From Coveted Career to Admired Entrepreneur

Fresh out of Northwest Missouri State University, a combo journalism and graphic communications graduate, Fullerton traveled the traditional and coveted career trajectory—art director, senior art director, creative director, vice president, when he realized “safe” wasn’t doing it for him anymore.

In 2006, he made the leap and opted for the path of scary chances. (Yes, “crap-your-pants” chances. There are buttons.) He left the pretty titles and launched Springboard Creative.

That is Kevin Fullerton

(Remorselessly stolen from www.springboardcreative.biz. Because, well, look at it.)

 

Like so many microenterprises, he started his business in his home. Not one to stand still, Fullerton soon expanded, opening in an office in the Vox Theatre and then on Johnson Drive in Mission, KS.

The Necessity of Mentoring

Running a graphic design business is more than full-time work in and of itself. Getting clients, doing the work, estimating, invoicing, advertising, networking, chasing down said invoices and ultimately hiring those interns.

All the while, Fullerton gave and keeps giving back to his community.

“For us to truly succeed, we need the top talent, but if we aren’t bringing, retaining or maintaining that talent, it’s not going to last,” says Fullerton.

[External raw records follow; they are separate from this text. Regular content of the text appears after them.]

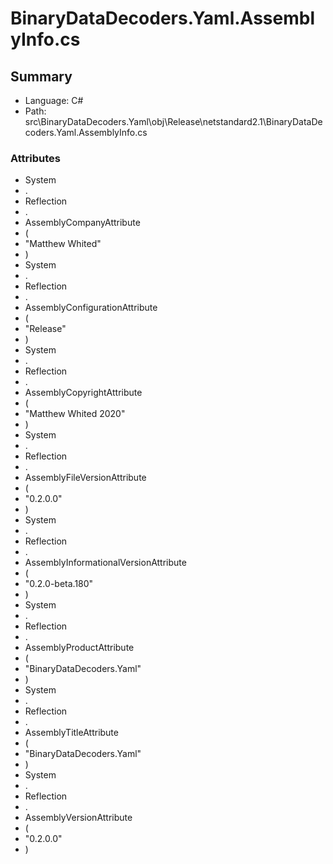 ﻿# BinaryDataDecoders.Yaml.AssemblyInfo.cs

## Summary

* Language: C#
* Path: src\BinaryDataDecoders.Yaml\obj\Release\netstandard2.1\BinaryDataDecoders.Yaml.AssemblyInfo.cs

### Attributes

 - System
 - .
 - Reflection
 - .
 - AssemblyCompanyAttribute
 - (
 - "Matthew Whited"
 - )
 - System
 - .
 - Reflection
 - .
 - AssemblyConfigurationAttribute
 - (
 - "Release"
 - )
 - System
 - .
 - Reflection
 - .
 - AssemblyCopyrightAttribute
 - (
 - "Matthew Whited 2020"
 - )
 - System
 - .
 - Reflection
 - .
 - AssemblyFileVersionAttribute
 - (
 - "0.2.0.0"
 - )
 - System
 - .
 - Reflection
 - .
 - AssemblyInformationalVersionAttribute
 - (
 - "0.2.0-beta.180"
 - )
 - System
 - .
 - Reflection
 - .
 - AssemblyProductAttribute
 - (
 - "BinaryDataDecoders.Yaml"
 - )
 - System
 - .
 - Reflection
 - .
 - AssemblyTitleAttribute
 - (
 - "BinaryDataDecoders.Yaml"
 - )
 - System
 - .
 - Reflection
 - .
 - AssemblyVersionAttribute
 - (
 - "0.2.0.0"
 - )


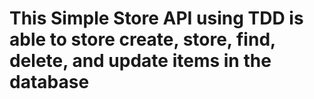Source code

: # This Simple Store API using TDD is able to store create, store, find, delete, and update items in the database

He became president of the Art+Copy Club and then president of the American Advertising Federation of Kansas City. He became a member of the National American Advertising Awards Committee and was named to the board of governors of AAF District 9. He is partnering with a client to launch a new business. He is working, pro bono, to help raise the profile and rebrand the City of Mission. (His intern, Travis Young, took the amazing photographs you’ll see after the jump.) And eight to ten times a year, he hits the streets to advise high schoolers through career preparation organizations like PREP-KC and college students through career days, guest lectures and commencement speeches—he coaches them all to take scary chances, to leap boldly.

And let’s just say he’s persuasive, his entrepreneurial passion, contagious. 

Evangelist for Entrepreneurs and Interns

You don’t have to go far to see Fullerton’s impact. Sure, there’s story after story of Fullerton’s impact on creative careers in Kansas City, but his own HQ hosts the spirit of entrepreneurial risk and reward.

Art director Brendan O’Shaughnessy and his glorious beard frequent First Friday pop-ups with their own entrepreneurial endeavor: Ocean & Sea, an ode to the port of Kansas City, design and illustration project and online shop started by Brendan and his wife Amanda. Former intern, Nick Howland, Springboard’s resident designer, illustrator and Peter Parker, just finished a subinternship with SalesForce. (He turned down Twitter.) Young years aside, he, too, has a long past as an entrepreneur and go getter.

You’d like to think that’s what it’s about:  finding, retaining and maintaining great talent and then giving them the wings to fly. That education and opportunity, says Fullerton, “raises people up and helps them change their circumstances.”

But that’s only half of the equation.

“They bring a different point of view to my work,” says Fullerton. “They make me think differently, they make me take risks.  And that means they’ve made me a better designer,” says Fullerton.